» **WHAT NEEDS TO BE DONE**: Retype, word for word, only the lines from the one with "然后你就可以仿照着官方源码里" through the last line of the data below.

Saved entries

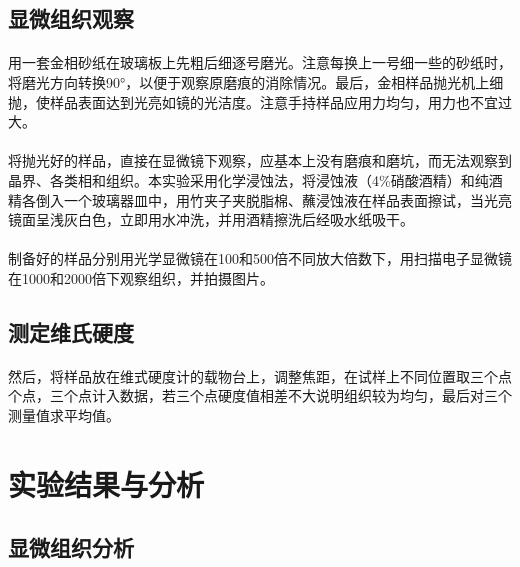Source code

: \documentclass[12pt]{ctexart}
\begin{document}
\subsection{显微组织观察}
\paragraph{}
用一套金相砂纸在玻璃板上先粗后细逐号磨光。注意每换上一号细一些的砂纸时，将磨光方向转换90°，以便于观察原磨痕的消除情况。最后，金相样品抛光机上细抛，使样品表面达到光亮如镜的光洁度。注意手持样品应用力均匀，用力也不宜过大。
\paragraph{}
将抛光好的样品，直接在显微镜下观察，应基本上没有磨痕和磨坑，而无法观察到晶界、各类相和组织。本实验采用化学浸蚀法，将浸蚀液（4\%硝酸酒精）和纯酒精各倒入一个玻璃器皿中，用竹夹子夹脱脂棉、蘸浸蚀液在样品表面擦试，当光亮镜面呈浅灰白色，立即用水冲洗，并用酒精擦洗后经吸水纸吸干。
\paragraph{}
制备好的样品分别用光学显微镜在100和500倍不同放大倍数下，用扫描电子显微镜在1000和2000倍下观察组织，并拍摄图片。
\subsection{测定维氏硬度}
\paragraph{}
然后，将样品放在维式硬度计的载物台上，调整焦距，在试样上不同位置取三个点个点，三个点计入数据，若三个点硬度值相差不大说明组织较为均匀，最后对三个测量值求平均值。
\section{实验结果与分析}
\subsection{显微组织分析}
\end{document}
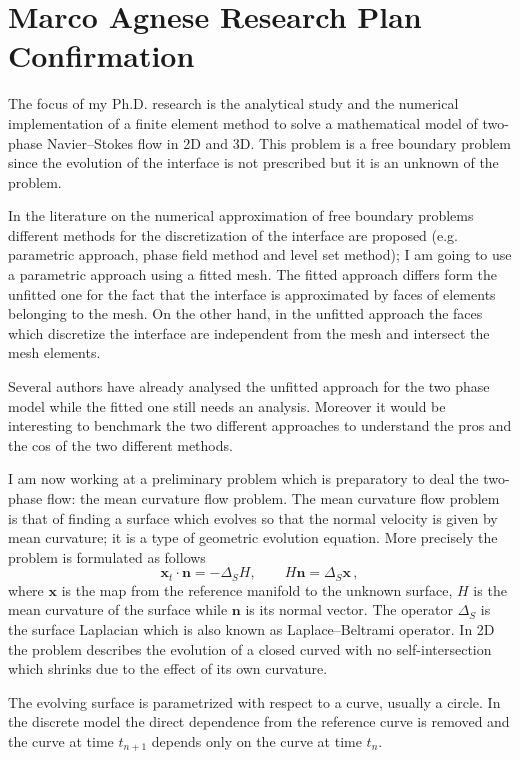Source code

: \documentclass[a4paper,12pt]{report}
\newcommand{\gr}[1]{\textbf{#1}}
\begin{document}
\section*{Marco Agnese Research Plan Confirmation}
The focus of my Ph.D. research is the analytical study and the numerical implementation of a finite element method to solve a mathematical model of two-phase Navier--Stokes flow in 2D and 3D. This problem is a free boundary problem since the evolution of the interface is not prescribed but it is an unknown of the problem. 

In the literature on the numerical approximation of free boundary problems different methods for the discretization of the interface are proposed (e.g. parametric approach, phase field method and level set method); I am going to use a parametric approach using a fitted mesh. The fitted approach differs form the unfitted one for the fact that the interface is approximated by faces of elements belonging to the mesh. On the other hand, in the unfitted approach the faces which discretize the interface are independent from the mesh and intersect the mesh elements. 

Several authors have already analysed the unfitted approach for the two phase model while the fitted one still needs an analysis. Moreover it would be interesting to benchmark the two different approaches to understand the pros and the cos of the two different methods.
\newline

I am now working at a preliminary problem which is preparatory to deal the two-phase flow: the mean curvature flow problem. The mean curvature flow problem is that of finding a surface which evolves so that the normal velocity is given by mean curvature; it is a type of geometric evolution equation. More precisely the problem is formulated as follows
\begin{equation}
 \gr{x}_t\cdot\gr{n}=-\Delta_SH,\qquad H\gr{n}=\Delta_S\gr{x} \,,
\end{equation}
where $\gr{x}$ is the map from the reference manifold to the unknown surface, $H$ is the mean curvature of the surface while $\gr{n}$ is its normal vector. The operator $\Delta_S$ is the surface Laplacian which is also known as Laplace--Beltrami operator. In 2D the problem describes the evolution of a closed curved with no self-intersection which shrinks due to the effect of its own curvature.

The evolving surface is parametrized with respect to a curve, usually a circle. In the discrete model the direct dependence from the reference curve is removed and the curve at time $t_{n+1}$ depends only on the curve at time $t_n$.
\newline
\end{document}
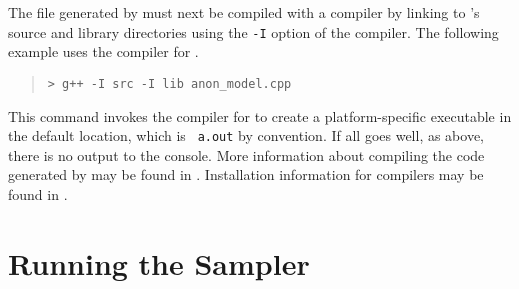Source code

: The file generated by \stanc must next be compiled with a \Cpp
compiler by linking to \Stan's source and library directories using
the {\tt -I} option of the compiler.  The following example 
uses the \clang compiler for \Cpp.
%
\begin{quote}
\begin{Verbatim}[fontshape=sl]
> g++ -I src -I lib anon_model.cpp 
\end{Verbatim}
\end{quote}
%
This command invokes the \clang compiler for \Cpp to create a
platform-specific executable in the default location, which is {\tt
  a.out} by convention.  If all goes well, as above, there is no
output to the console.  More information about compiling the \Cpp code
generated by \Stan may be found in .
Installation information for \Cpp compilers may be found in
.

\section{Running the Sampler}

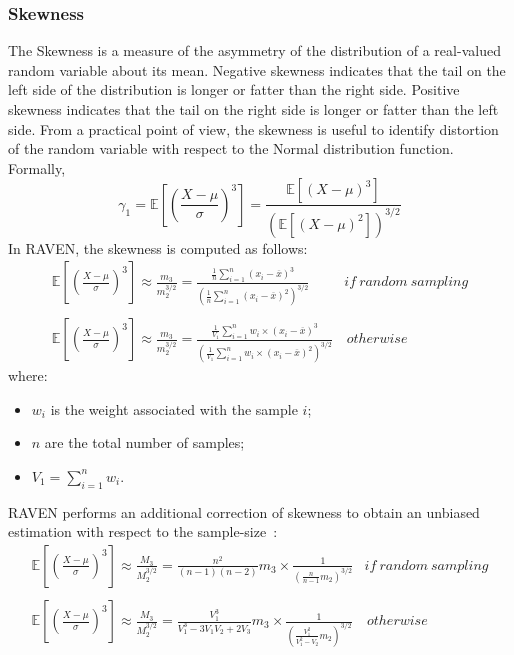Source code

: \subsubsection{Skewness}
The Skewness is a measure of the asymmetry of the distribution of a 
real-valued random variable about its mean. Negative skewness 
indicates that the tail on the left side of the distribution is longer or fatter 
than the right side.  Positive skewness indicates that the tail on the right 
side is longer or fatter than the left side. From a practical point of view, the 
skewness is useful to identify distortion  of the random variable with respect to
the Normal distribution function.
\\Formally, 
\begin{equation}
\gamma_{1} = \mathbb{E} \left [ \left ( \frac{X-\mu}{\sigma} \right )^{3} \right ] = \frac{ \mathbb{E}\left [ \left ( X-\mu \right )^{3} \right ]}{\left ( \mathbb{E}\left [ \left ( X-\mu \right )^{2} \right ] \right )^{3/2}}
\end{equation}
In RAVEN, the skewness is computed as follows:
\begin{equation}
\begin{matrix}
\mathbb{E} \left [ \left ( \frac{X-\mu}{\sigma} \right )^{3} \right ]  \approx \frac{m_{3}}{m_{2}^{3/2}} = \frac{  \frac{1}{n} \sum_{i=1}^{n}  (x_{i} - \overline{x})^{3} }{\left ( \frac{1}{n} \sum_{i=1}^{n}  (x_{i} - \overline{x})^{2} \right )^{3/2}} & if \: random \: sampling  
\\
\\
\mathbb{E} \left [ \left ( \frac{X-\mu}{\sigma} \right )^{3} \right ]  \approx \frac{m_{3}}{m_{2}^{3/2}} = \frac{  \frac{1}{V_{1}} \sum_{i=1}^{n} w_{i} \times (x_{i} - \overline{x})^{3} }{\left ( \frac{1}{V_{1}} \sum_{i=1}^{n}  w_{i} \times (x_{i} - \overline{x})^{2} \right )^{3/2}} &  \, otherwise
\end{matrix}
\end{equation}
where:
\begin{itemize}
  \item $w_{i}$ is the weight associated with the sample $i$;
  \item $n$ are the total number of samples;
  \item $V_{1} = \sum_{i=1}^{n} w_{i}$.
\end{itemize}
RAVEN performs an additional correction of skewness to obtain an unbiased estimation  with respect to the sample-size~\cite{RimoldiniUnbiased}:
\begin{equation}
\begin{matrix}
\mathbb{E} \left [ \left ( \frac{X-\mu}{\sigma} \right )^{3} \right ]  \approx \frac{M_{3}}{M_{2}^{3/2}}  = \displaystyle \frac{n^{2}}{(n-1)(n-2)}m_{3}\times \frac{1}{\left ( \displaystyle \frac{n}{n-1}m_{2}  \right )^{3/2}} & if \: random \: sampling  
\\
\\
\mathbb{E} \left [ \left ( \frac{X-\mu}{\sigma} \right )^{3} \right ]  \approx \frac{M_{3}}{M_{2}^{3/2}}  = \displaystyle \frac{V_{1}^{3}}{V_{1}^{3}-3V_{1}V_{2}+2V_{3}}m_{3} \times \frac{1}{\left ( \displaystyle \frac{V_{1}^{2}}{V_{1}^{2}-V_{2}}m_{2}  \right )^{3/2}} &  \, otherwise
\end{matrix}
\end{equation}
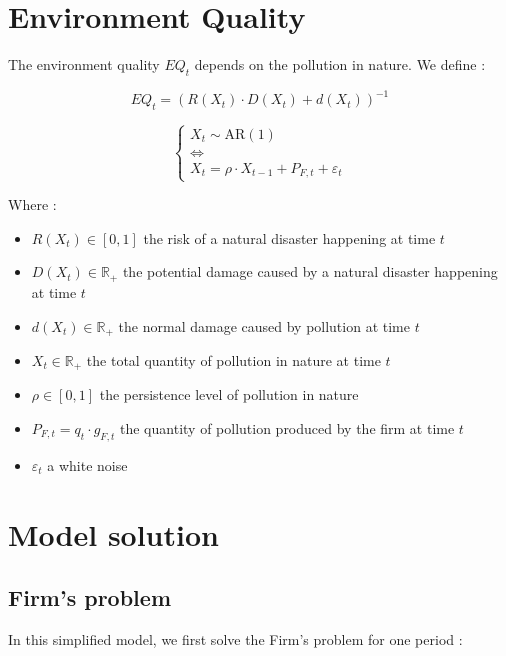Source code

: \documentclass{article}
\begin{document}
\section{Environment Quality}

The environment quality $EQ_{t}$ depends on the pollution in nature. We define : 

\begin{equation}
    EQ_{t}=\left(R(X_{t})\cdot D(X_{t})+d(X_{t})\right)^{-1}
\end{equation}

\begin{equation}
    \begin{cases}
        X_{t}\sim \text{AR}(1) \\
        \iff \\
        X_{t}=\rho\cdot X_{t-1}+P_{F,t}+\varepsilon_{t}
    \end{cases}
\end{equation}

Where :
\begin{itemize}
    \item $R(X_t)\in\left[0,1\right]$ the risk of a natural disaster happening at time $t$
    \item $D(X_t)\in\mathbb{R}_{+}$ the potential damage caused by a natural disaster happening at time $t$
    \item $d(X_t)\in\mathbb{R}_{+}$ the normal damage caused by pollution at time $t$
    \item $X_{t}\in\mathbb{R}_{+}$ the total quantity of pollution in nature at time $t$
    \item $\rho \in \left[0,1\right]$ the persistence level of pollution in nature
    \item $P_{F,t}=q_{t}\cdot g_{F,t}$ the quantity of pollution produced by the firm at time ${t}$
    \item $\varepsilon_{t}$ a white noise 
\end{itemize}

\section{Model solution}

\subsection{Firm's problem}

In this simplified model, we first solve the Firm's problem for one period : 
\end{document}
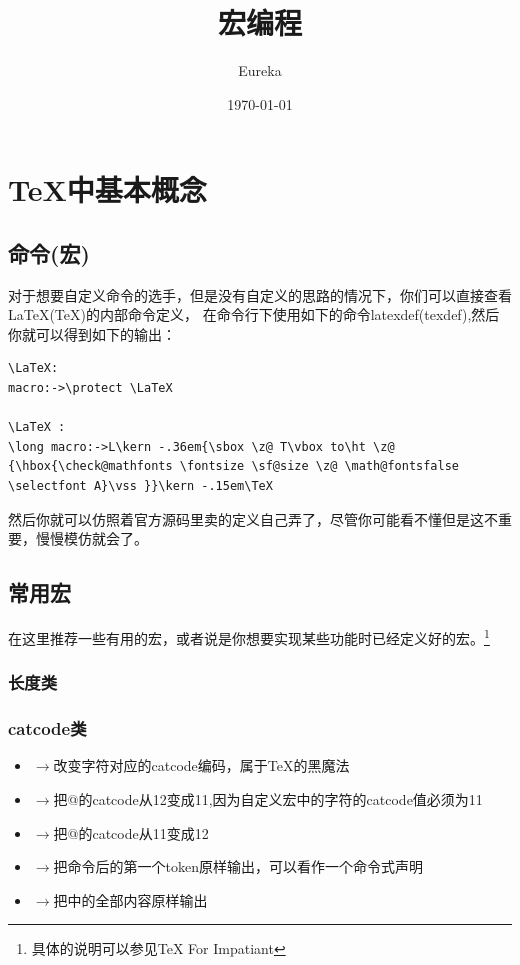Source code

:\documentclass[12pt]{article}
\title{宏编程}
\author{Eureka}
\date{\today}
\newcounter{Footnote}
\newcommand{\Footnote}[1]{\footnote[\theFootnote]{#1}\stepcounter{Footnote}}
\def\Cmd#1{{\ttfamily\detokenize{#1}}}
\def\cmd#1{{\ttfamily\string#1}}
\def\lr{\ensuremath{\rightarrow}\;}
\begin{document}
\tableofcontents
\thispagestyle{empty}
\clearpage

\section{\TeX{}中基本概念}
\subsection{命令(宏)}
对于想要自定义命令的选手，但是没有自定义的思路的情况下，你们可以直接查看\LaTeX{}(\TeX)的内部命令定义，
在命令行下使用如下的命令latexdef(texdef),然后你就可以得到如下的输出：

\begin{lstlisting}[basicstyle=\fontsize{4.5}{6}\selectfont\ttfamily]
\LaTeX:
macro:->\protect \LaTeX

\LaTeX :
\long macro:->L\kern -.36em{\sbox \z@ T\vbox to\ht \z@ {\hbox{\check@mathfonts \fontsize \sf@size \z@ \math@fontsfalse \selectfont A}\vss }}\kern -.15em\TeX
\end{lstlisting}

然后你就可以仿照着官方源码里卖的定义自己弄了，尽管你可能看不懂但是这不重要，慢慢模仿就会了。

\subsection{常用宏}
在这里推荐一些有用的宏，或者说是你想要实现某些功能时已经定义好的宏。\Footnote{具体的说明可以参见\TeX{} For Impatiant}

\subsubsection{长度类}

\subsubsection{catcode类}
\begin{itemize}
    \item \cmd{\catcode} \lr 改变字符对应的catcode编码，属于\TeX{}的黑魔法
    \item \cmd{\makeatletter} \lr 把@的catcode从12变成11,因为自定义宏中的字符的catcode值必须为11
    \item \cmd{\makeatother} \lr 把@的catcode从11变成12
    \item \cmd{\string} \lr 把命令后的第一个\cmd{token}原样输出，可以看作一个命令式声明
    \item \cmd{\detokenize{}} \lr 把\Cmd{{}}中的全部内容原样输出
\end{itemize}
\end{document}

» **RESPONSE TO THIS EXERCISE**:
然后你就可以仿照着官方源码里卖的定义自己弄了，尽管你可能看不懂但是这不重要，慢慢模仿就会了。

\subsection{常用宏}
在这里推荐一些有用的宏，或者说是你想要实现某些功能时已经定义好的宏。\Footnote{具体的说明可以参见\TeX{} For Impatiant}

\subsubsection{长度类}

\subsubsection{catcode类}
\begin{itemize}
    \item \cmd{\catcode} \lr 改变字符对应的catcode编码，属于\TeX{}的黑魔法
    \item \cmd{\makeatletter} \lr 把@的catcode从12变成11,因为自定义宏中的字符的catcode值必须为11
    \item \cmd{\makeatother} \lr 把@的catcode从11变成12
    \item \cmd{\string} \lr 把命令后的第一个\cmd{token}原样输出，可以看作一个命令式声明
    \item \cmd{\detokenize{}} \lr 把\Cmd{{}}中的全部内容原样输出
\end{itemize}
\end{document}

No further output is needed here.